What this task involves: The answer should be the lines from the one with "- Implementation of the Ant" through the final line of the entries, restated word for word.

◆ ◆ ◆ ◆ ◆ ◆ ◆

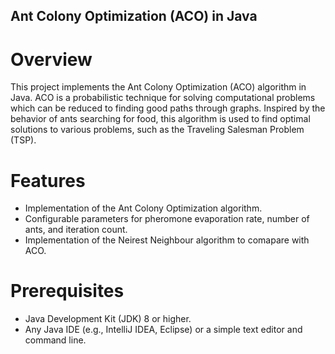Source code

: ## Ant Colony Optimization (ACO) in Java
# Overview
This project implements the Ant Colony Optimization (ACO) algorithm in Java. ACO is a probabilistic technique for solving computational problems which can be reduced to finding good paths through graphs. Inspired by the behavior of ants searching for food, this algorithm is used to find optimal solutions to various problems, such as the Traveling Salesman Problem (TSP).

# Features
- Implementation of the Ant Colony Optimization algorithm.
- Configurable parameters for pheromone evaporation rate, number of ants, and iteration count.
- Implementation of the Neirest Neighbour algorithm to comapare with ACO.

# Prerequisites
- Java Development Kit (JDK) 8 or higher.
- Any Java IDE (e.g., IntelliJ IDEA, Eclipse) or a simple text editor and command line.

◆ ◆ ◆ ◆ ◆ ◆ ◆

Result of this task:
- Implementation of the Ant Colony Optimization algorithm.
- Configurable parameters for pheromone evaporation rate, number of ants, and iteration count.
- Implementation of the Neirest Neighbour algorithm to comapare with ACO.

# Prerequisites
- Java Development Kit (JDK) 8 or higher.
- Any Java IDE (e.g., IntelliJ IDEA, Eclipse) or a simple text editor and command line.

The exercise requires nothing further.